Wednesday, January 18, 2012

Too few doctors


The onslaught has begun.

The Pew Research Center reports that every day for the next 18 years, 10,000 people a day will reach the current age of retirement and eligibility for enrollment in Medicare. Every day, the same people will begin moving into their highest health-care consumption years.

At the same time baby boomers are aging, so is the medical profession. About 40 percent of the nation's doctors are 55 or older. In Idaho, 21 percent of doctors are over 65, and about a third of America's nurses are 50 or older. These numbers lead to an inevitable shortage of 65,000 physicians by the year 2015, only three years from now, and 125,000 doctors by 2025.

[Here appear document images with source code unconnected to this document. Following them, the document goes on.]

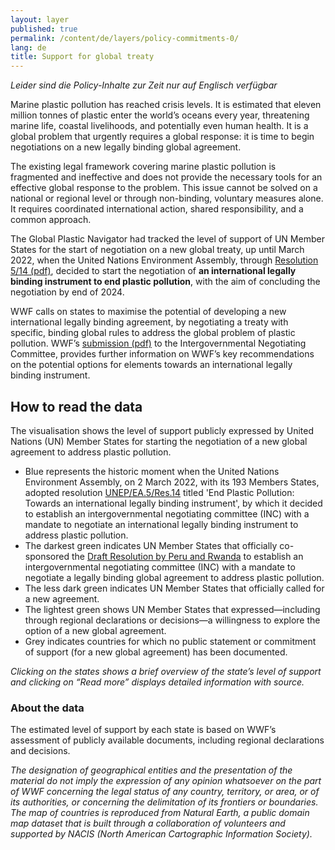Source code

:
 ```yaml
---
layout: layer
published: true
permalink: /content/de/layers/policy-commitments-0/
lang: de
title: Support for global treaty
---
```


_Leider sind die Policy-Inhalte zur Zeit nur auf Englisch verfügbar_

Marine plastic pollution has reached crisis levels. It is estimated that eleven million tonnes of plastic enter the world’s oceans every year, threatening marine life, coastal livelihoods, and potentially even human health. It is a global problem that urgently requires a global response: it is time to begin negotiations on a new legally binding global agreement.

The existing legal framework covering marine plastic pollution is fragmented and ineffective and does not provide the necessary tools for an effective global response to the problem. This issue cannot be solved on a national or regional level or through non-binding, voluntary measures alone. It requires coordinated international action, shared responsibility, and a common approach.

The Global Plastic Navigator had tracked the level of support of UN Member States for the start of negotiation on a new global treaty, up until March 2022, when the United Nations Environment Assembly, through [Resolution 5/14 (pdf)](https://wedocs.unep.org/bitstream/handle/20.500.11822/39812/OEWG_PP_1_INF_1_UNEA%20resolution.pdf), decided to start the negotiation of **an international legally binding instrument to end plastic pollution**, with the aim of concluding the negotiation by end of 2024.

WWF calls on states to maximise the potential of developing a new international legally binding agreement, by negotiating a treaty with specific, binding global rules to address the global problem of plastic pollution. WWF’s [submission (pdf)]( https://apps1.unep.org/resolutions/uploads/230106_wwfs_submission_on_potential_options_for_elements_towards_an_international_legally_binding_instrument_0.pdf) to the Intergovernmental Negotiating Committee, provides further information on WWF’s key recommendations on the potential options for elements towards an international legally binding instrument.

## How to read the data

The visualisation shows the level of support publicly expressed by United Nations (UN) Member States for starting the negotiation of a new global agreement to address plastic pollution.

* Blue represents the historic moment when the United Nations Environment Assembly, on 2 March 2022, with its 193 Members States, adopted resolution [UNEP/EA.5/Res.14](https://wedocs.unep.org/bitstream/handle/20.500.11822/39640/K2200733%20-%20UNEP-EA-5-RES-14%20-%20ADVANCE.pdf?sequence=1&isAllowed=y) titled 'End Plastic Pollution: Towards an international legally binding instrument', by which it decided to establish an intergovernmental negotiating committee (INC) with a mandate to negotiate an international legally binding instrument to address plastic pollution.
* The darkest green indicates UN Member States that officially co-sponsored the [Draft Resolution by Peru and Rwanda](https://wedocs.unep.org/bitstream/handle/20.500.11822/37395/UNEA5.2%20Global_Agreement_Explanatory%20note%20and%20Resolution%2027%20October.pdf?sequence=1&isAllowed=y) to establish an intergovernmental negotiating committee (INC) with a mandate to negotiate a legally binding global agreement to address plastic pollution.
* The less dark green indicates UN Member States that officially called for a new agreement.
* The lightest green shows UN Member States that expressed—including through regional declarations or decisions—a willingness to explore the option of a new global agreement.
* Grey indicates countries for which no public statement or commitment of support (for a new global agreement) has been documented.

_Clicking on the states shows a brief overview of the state’s level of support and clicking on “Read more” displays detailed information with source._

### About the data

The estimated level of support by each state is based on WWF’s assessment of publicly available documents, including regional declarations and decisions.

_The designation of geographical entities and the presentation of the material do not imply the expression of any opinion whatsoever on the part of WWF concerning the legal status of any country, territory, or area, or of its authorities, or concerning the delimitation of its frontiers or boundaries. The map of countries is reproduced from Natural Earth, a public domain map dataset that is built through a collaboration of volunteers and supported by NACIS (North American Cartographic Information Society)._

It would be great to think we could just announce we want more doctors and have them appear. It would be nice to think we could just shift some of the tasks to other highly trained professionals about whom MD's have been suspicious in the past.

Realistically, it will take years to train enough young doctors to replace those retiring, much less add capacity to serve the exploding patient population. It will take time to develop the patient awareness and medical-care delivery systems to fully utilize nurse practitioners and physician assistants.

Unfortunately, at the very time we need to be training physicians and physician assistants and nurses and nurse practitioners, Congress and state legislatures, in the current slash-and-burn budgeting climate, are heading in the opposite direction. Medical schools are under significant financial pressure. For many, the only solution to shrinking budgets is to shrink class sizes.

We need doctors to train doctors at exactly the moment we have fewer doctors and want to spend less on them!

Solutions in the massive economic segment called health care will not be simple, much less immediate. Although money is not the only element of those solutions, an important step will involve government help for medical education, as has been done for years. But money won't be enough.

The medical community will have to accept new players in new roles using new technology. Boomers and younger will have to accept some responsibility for their own health. For instance, type 2 diabetes, according to one major researcher, would be largely wiped out by eating right and exercising to lower body fat.

Decent health care is the right of every citizen, but it will require every citizen to play a role in finding healthy solutions.